Orlando Multifamily Report – December 2024

This Sun Belt market has a classic case of short-term oversupply.

After a steady performance earlier this year, Orlando’s rent growth turned negative again, impacted by high delivery volumes and current economic conditions. Average advertised asking rents were down 0.5 percent on a trailing three-month basis, to $1,767, while U.S. rates dipped 10 basis points. The occupancy rate in stabilized properties decreased 10 basis points year-over-year, to 94.3 percent, while Renter-by- Necessity occupancy recorded a steeper decline of 40 basis points.
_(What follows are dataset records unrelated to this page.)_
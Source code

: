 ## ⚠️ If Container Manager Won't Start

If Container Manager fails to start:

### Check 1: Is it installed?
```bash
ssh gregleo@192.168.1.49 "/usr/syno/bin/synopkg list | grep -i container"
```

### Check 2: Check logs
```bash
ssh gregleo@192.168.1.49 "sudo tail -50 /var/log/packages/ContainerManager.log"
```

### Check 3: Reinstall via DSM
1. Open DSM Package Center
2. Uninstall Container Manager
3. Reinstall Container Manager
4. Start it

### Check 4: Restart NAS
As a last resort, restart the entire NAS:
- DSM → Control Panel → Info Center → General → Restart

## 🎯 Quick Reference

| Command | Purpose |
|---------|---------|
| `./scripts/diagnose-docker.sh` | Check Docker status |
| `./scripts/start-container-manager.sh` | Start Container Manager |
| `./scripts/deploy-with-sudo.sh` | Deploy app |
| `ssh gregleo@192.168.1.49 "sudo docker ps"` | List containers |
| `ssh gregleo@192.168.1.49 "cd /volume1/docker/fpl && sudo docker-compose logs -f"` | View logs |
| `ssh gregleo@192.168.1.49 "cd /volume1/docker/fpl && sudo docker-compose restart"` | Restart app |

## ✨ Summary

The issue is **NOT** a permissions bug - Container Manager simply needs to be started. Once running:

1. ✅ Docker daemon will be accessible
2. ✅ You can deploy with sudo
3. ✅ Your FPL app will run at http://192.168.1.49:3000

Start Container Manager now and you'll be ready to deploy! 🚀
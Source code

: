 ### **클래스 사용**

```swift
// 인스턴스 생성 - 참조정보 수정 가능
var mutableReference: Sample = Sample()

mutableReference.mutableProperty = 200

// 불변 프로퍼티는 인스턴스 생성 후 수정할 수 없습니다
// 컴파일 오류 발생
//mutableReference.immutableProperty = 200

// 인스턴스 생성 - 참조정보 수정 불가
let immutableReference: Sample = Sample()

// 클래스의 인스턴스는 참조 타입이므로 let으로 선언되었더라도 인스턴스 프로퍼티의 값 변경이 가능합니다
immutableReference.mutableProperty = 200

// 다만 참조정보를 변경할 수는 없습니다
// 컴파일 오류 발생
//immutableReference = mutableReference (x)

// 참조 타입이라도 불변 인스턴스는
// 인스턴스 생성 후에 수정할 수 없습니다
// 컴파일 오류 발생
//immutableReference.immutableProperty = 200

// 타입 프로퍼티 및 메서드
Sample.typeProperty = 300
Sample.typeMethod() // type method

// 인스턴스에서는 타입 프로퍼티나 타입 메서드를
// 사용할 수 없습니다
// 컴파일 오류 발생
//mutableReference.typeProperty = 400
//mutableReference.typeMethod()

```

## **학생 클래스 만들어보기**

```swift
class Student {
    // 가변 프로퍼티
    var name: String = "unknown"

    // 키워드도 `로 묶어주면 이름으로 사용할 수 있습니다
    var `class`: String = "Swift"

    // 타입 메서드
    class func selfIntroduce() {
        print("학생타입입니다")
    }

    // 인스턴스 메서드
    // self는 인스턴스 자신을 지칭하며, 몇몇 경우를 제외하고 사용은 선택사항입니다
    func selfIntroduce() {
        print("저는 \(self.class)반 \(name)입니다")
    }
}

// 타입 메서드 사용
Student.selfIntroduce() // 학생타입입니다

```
Orlando’s employment market expanded 1.6 percent as of August, 20 basis points above the national average. Education and health services led gains with 7,500 jobs, but leisure and hospitality, one of metro’s major economic drivers, added only 3,500 positions. The metro’s unemployment figure stood at 3.4 percent as of September, 70 basis points below the U.S. rate, according to data from the Bureau of Labor Statistics. Orlando International Airport is set to benefit from an upcoming renovation and expansion plan. Approximately $1 billion in funding has already been approved for the project.

A total of 10,611 units, or 3.9 percent of existing stock, came online this year through October, 70 basis points above the national rate of completions. Meanwhile, investment volume reached $1.3 billion, similar to the last year’s low sales total.